Cerita horor mengenai buas dan kejamnya Myanmar terhadap Rohingya

id rohingya

Cerita horor mengenai buas dan kejamnya Myanmar terhadap Rohingya

Pengungsi Rohingya tiba di pantai setelah menyeberang dari Myanmar, di Teknaf, Bangladesh, Minggu (15/10/2017). (ANTARA/REUTERS/Jorge Silva )

Cox's Bazar, Bangladesh (antarasulteng.com) - Dua bocah Rohingya bersaudara --Mohamed Heron yang masih berusia enam tahun dan Akhter yang berusia empat tahun-- memperlihatkan luka bakar pada

tangan dan perut mereka yang disebut paman mereka akibat roket yang ditembakkan tentara Myanmar ke desa mereka.

Menurut sang paman bernama Mohamed Inus, dua bersaudara itu kehilangan dua saudaranya yang juga masih kecil, masing-masing bocah berumur tujuh tahun dan bayi berusia 10 bulan.

Ayah mereka ditangkap tentara Myanmar dan sampai kini tidak tahu nasibnya.

"Dua anak ini selamat saat desa kami ditembaki dengan roket," kata Inus kepada Reuters di Kamp Kutupalong, Cox’s Bazar, Bangladesh.

Kedua anak adalah di antara beberapa pengungsi Rohingya yang memperlihatkan luka yang mereka derita kepada fotografer Reuters yang mengunjungi Kamp Kutupalong, Balukhali, Leda dan Nayapara.

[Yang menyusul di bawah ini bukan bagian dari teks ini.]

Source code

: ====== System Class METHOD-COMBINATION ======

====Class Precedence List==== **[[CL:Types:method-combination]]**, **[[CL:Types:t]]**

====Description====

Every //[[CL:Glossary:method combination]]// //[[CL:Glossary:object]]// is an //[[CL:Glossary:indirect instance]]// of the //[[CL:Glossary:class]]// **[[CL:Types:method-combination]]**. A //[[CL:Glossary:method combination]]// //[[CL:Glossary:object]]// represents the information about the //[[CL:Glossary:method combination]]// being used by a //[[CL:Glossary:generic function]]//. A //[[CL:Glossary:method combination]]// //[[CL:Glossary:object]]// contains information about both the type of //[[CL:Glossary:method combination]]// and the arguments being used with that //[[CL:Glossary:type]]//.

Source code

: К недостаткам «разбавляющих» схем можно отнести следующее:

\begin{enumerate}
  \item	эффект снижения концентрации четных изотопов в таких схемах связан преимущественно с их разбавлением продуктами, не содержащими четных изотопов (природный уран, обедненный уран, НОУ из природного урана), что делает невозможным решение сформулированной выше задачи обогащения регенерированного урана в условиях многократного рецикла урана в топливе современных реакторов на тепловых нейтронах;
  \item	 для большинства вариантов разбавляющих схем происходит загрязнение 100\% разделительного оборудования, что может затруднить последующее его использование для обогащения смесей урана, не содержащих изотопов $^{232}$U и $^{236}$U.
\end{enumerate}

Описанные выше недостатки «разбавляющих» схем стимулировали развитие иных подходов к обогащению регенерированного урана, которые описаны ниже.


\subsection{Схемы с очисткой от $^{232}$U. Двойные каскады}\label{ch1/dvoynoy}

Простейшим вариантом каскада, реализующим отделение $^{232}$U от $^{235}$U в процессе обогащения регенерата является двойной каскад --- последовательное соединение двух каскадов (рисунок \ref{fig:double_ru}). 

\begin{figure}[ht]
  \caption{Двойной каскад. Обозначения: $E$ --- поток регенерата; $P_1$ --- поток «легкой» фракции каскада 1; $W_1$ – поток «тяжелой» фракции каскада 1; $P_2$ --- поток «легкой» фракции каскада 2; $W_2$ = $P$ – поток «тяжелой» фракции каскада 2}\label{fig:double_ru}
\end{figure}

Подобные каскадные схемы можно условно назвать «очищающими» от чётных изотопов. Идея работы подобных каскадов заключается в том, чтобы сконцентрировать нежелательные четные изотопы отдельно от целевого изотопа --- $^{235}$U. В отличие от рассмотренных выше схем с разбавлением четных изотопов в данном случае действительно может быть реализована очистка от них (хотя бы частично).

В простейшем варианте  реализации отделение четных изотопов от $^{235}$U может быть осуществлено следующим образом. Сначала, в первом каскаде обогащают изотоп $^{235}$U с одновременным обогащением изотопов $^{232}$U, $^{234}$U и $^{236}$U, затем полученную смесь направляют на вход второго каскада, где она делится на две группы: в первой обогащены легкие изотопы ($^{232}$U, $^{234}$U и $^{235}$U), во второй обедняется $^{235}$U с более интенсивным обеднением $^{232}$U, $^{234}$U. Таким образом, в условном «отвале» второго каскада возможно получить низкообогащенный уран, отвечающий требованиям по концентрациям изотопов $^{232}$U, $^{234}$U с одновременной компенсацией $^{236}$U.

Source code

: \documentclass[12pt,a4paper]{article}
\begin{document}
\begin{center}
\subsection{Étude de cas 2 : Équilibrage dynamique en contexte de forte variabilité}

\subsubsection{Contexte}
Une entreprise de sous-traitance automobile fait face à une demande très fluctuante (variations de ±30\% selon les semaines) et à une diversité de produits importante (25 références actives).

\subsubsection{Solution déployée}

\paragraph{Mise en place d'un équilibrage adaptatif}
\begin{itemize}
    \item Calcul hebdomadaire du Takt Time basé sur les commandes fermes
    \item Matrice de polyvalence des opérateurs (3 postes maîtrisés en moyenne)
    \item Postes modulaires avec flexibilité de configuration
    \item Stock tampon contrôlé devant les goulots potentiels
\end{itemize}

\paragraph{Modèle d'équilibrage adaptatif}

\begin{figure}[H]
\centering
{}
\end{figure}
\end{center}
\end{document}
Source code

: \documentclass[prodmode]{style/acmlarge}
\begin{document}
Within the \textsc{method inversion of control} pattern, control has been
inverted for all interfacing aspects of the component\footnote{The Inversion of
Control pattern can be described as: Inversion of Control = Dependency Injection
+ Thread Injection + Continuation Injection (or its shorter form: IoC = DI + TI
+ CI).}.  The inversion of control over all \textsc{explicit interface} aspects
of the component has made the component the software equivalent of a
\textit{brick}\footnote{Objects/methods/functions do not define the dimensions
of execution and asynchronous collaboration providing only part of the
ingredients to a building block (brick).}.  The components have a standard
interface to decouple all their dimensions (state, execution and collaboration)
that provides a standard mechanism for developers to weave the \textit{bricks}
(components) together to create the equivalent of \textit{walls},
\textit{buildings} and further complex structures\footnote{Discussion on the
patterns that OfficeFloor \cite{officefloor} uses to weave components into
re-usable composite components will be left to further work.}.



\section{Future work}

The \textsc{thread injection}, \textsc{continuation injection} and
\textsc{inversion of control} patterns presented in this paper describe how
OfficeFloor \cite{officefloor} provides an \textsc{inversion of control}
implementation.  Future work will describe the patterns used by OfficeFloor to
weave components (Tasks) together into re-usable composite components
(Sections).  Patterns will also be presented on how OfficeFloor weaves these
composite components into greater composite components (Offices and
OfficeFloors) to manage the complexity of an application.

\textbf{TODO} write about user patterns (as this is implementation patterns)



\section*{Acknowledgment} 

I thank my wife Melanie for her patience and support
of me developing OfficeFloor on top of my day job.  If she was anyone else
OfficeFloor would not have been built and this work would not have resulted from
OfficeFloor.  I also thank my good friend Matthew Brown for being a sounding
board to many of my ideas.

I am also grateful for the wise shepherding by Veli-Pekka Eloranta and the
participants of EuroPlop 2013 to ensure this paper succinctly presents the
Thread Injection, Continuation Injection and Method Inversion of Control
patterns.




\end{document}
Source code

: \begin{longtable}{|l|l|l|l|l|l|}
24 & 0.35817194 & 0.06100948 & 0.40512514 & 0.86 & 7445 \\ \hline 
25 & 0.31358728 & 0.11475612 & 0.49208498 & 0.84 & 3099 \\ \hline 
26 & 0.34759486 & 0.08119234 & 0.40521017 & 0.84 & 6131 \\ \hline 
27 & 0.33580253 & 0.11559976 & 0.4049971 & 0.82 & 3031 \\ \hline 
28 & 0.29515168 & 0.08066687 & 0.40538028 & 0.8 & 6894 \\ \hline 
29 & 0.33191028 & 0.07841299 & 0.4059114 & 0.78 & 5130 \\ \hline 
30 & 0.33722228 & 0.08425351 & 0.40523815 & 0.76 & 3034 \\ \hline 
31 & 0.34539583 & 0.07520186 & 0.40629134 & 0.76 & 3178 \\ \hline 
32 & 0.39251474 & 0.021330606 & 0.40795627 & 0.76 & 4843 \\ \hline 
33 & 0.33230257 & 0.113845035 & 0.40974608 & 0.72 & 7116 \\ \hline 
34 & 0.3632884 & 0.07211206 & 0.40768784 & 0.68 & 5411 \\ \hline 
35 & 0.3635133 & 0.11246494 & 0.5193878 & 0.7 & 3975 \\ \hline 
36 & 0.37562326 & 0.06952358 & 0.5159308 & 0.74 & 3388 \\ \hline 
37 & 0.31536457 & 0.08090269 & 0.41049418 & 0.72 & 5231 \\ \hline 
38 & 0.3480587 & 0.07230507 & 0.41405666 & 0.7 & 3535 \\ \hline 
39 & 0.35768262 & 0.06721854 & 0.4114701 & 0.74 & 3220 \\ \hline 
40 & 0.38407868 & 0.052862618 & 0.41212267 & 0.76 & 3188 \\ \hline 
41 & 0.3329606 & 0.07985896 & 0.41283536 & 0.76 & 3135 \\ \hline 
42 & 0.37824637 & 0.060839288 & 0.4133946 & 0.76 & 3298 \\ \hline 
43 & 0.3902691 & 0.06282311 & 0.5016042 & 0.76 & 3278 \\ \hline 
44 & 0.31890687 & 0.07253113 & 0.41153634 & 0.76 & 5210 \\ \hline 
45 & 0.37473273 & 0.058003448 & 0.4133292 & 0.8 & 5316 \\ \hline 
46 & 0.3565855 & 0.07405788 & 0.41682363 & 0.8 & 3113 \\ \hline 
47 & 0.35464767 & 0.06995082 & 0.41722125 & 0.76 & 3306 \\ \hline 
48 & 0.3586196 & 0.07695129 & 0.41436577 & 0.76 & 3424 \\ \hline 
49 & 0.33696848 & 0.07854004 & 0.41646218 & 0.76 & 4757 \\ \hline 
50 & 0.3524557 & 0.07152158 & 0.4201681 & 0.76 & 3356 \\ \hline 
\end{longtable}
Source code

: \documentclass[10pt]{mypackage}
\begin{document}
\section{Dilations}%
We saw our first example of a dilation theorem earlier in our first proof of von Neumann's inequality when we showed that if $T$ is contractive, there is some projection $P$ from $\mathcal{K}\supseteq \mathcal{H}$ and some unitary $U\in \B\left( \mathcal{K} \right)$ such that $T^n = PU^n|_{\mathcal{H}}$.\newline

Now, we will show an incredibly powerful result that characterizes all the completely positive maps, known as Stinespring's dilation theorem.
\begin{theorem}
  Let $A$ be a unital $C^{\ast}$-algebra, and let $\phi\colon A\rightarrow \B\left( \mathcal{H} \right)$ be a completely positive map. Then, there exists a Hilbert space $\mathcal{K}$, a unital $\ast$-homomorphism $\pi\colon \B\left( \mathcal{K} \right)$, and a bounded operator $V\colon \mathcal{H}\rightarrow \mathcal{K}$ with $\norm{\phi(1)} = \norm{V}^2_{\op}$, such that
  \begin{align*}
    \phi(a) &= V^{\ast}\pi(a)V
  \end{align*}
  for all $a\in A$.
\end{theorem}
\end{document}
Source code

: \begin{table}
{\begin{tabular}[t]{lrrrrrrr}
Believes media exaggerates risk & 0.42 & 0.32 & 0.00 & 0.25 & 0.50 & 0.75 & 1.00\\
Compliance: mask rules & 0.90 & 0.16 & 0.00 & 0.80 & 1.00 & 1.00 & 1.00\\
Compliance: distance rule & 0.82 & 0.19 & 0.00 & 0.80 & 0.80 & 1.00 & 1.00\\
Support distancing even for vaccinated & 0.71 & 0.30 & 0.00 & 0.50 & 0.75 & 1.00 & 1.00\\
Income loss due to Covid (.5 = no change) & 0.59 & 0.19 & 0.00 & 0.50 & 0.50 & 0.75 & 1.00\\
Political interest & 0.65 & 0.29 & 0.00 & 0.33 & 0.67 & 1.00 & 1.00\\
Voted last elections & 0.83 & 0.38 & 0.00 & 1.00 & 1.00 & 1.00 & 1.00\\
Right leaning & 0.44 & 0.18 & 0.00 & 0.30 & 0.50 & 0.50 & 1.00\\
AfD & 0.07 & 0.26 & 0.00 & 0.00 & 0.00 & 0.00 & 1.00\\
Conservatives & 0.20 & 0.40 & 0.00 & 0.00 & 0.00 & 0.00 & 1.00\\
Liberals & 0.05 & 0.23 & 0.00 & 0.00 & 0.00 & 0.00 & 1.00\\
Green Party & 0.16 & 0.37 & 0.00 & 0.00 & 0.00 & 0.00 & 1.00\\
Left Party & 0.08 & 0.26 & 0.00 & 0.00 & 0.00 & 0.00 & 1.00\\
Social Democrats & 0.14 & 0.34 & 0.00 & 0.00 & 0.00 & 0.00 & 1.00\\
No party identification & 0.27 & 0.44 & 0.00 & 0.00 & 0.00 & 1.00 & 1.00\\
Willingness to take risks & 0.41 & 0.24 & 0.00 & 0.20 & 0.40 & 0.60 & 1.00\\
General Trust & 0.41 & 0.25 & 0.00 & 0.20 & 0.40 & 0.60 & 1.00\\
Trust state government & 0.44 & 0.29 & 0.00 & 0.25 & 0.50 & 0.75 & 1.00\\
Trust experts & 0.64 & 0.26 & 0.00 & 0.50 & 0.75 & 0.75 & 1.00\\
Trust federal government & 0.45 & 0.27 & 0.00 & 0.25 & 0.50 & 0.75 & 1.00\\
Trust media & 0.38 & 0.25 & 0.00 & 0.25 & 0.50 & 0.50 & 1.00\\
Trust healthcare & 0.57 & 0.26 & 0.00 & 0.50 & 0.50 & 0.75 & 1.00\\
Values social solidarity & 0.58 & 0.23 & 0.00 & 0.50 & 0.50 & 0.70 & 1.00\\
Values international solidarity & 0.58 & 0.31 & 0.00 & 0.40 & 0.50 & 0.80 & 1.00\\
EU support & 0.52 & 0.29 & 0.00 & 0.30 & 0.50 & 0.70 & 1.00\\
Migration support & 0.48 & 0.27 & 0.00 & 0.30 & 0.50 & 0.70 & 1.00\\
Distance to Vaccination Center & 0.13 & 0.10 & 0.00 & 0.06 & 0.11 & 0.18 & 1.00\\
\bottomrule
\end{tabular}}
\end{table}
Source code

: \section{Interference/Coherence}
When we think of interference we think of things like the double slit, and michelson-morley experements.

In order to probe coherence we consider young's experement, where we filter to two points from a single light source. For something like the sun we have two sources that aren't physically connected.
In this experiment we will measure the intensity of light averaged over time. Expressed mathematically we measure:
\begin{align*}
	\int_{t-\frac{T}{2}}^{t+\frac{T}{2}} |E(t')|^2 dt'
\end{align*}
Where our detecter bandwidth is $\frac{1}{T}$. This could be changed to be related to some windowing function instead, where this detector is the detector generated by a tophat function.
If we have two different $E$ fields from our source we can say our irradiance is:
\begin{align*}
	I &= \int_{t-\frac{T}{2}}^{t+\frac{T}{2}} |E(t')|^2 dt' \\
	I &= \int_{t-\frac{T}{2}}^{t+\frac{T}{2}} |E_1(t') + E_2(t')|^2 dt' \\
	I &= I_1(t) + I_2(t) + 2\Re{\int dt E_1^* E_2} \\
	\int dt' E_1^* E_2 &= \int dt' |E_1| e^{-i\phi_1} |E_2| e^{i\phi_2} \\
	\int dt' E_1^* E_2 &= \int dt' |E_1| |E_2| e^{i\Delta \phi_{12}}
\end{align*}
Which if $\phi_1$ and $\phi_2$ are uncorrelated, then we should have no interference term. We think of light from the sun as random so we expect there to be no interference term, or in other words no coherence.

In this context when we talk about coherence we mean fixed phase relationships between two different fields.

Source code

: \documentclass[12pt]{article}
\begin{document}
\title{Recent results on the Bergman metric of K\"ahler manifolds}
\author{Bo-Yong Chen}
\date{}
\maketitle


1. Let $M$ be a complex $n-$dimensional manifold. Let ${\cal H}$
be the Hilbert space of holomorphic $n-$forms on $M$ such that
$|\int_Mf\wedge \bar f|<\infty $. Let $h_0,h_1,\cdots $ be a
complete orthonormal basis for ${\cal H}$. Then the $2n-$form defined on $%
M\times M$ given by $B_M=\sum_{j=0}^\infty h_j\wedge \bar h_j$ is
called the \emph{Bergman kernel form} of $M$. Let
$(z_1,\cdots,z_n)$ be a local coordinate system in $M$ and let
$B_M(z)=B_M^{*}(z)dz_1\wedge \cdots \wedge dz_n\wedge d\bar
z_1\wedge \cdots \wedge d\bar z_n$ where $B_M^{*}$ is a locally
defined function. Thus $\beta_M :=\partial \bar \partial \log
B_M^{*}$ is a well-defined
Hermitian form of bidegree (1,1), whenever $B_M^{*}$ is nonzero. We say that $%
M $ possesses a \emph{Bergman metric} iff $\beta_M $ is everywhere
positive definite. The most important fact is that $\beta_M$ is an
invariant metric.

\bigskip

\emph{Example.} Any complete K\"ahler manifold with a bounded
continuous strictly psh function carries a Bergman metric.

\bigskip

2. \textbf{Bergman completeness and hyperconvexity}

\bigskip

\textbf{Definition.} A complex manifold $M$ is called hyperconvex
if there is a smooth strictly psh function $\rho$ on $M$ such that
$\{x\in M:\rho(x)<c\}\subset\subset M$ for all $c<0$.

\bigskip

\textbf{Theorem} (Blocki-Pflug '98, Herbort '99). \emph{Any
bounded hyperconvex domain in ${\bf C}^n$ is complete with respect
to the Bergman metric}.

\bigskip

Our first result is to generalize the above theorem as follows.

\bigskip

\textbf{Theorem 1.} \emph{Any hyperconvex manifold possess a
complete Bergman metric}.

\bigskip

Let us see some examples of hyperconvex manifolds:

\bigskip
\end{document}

Berikut kisah-kisah horor lainnya di berbagai kamp pengungsi Rohingya di Bangladesh, yang diceritakan kepada kantor berita Reuters.

Anwara Begum

Pagi itu, begitu bangun dari tidur, Anwara Begum (36) mendapati rumahnya di Kota Maungdaw di bagian paling utara negara bagian Rakhine, sudah dilalap api. Sebelum bisa meloloskan diri dari kepungan api, langit-langit rumah yang sudah terbakar jatuh menimpanya. Pakaian berbahan nilon yang dikenakannya terbakar untuk melelehi kedua tangannya.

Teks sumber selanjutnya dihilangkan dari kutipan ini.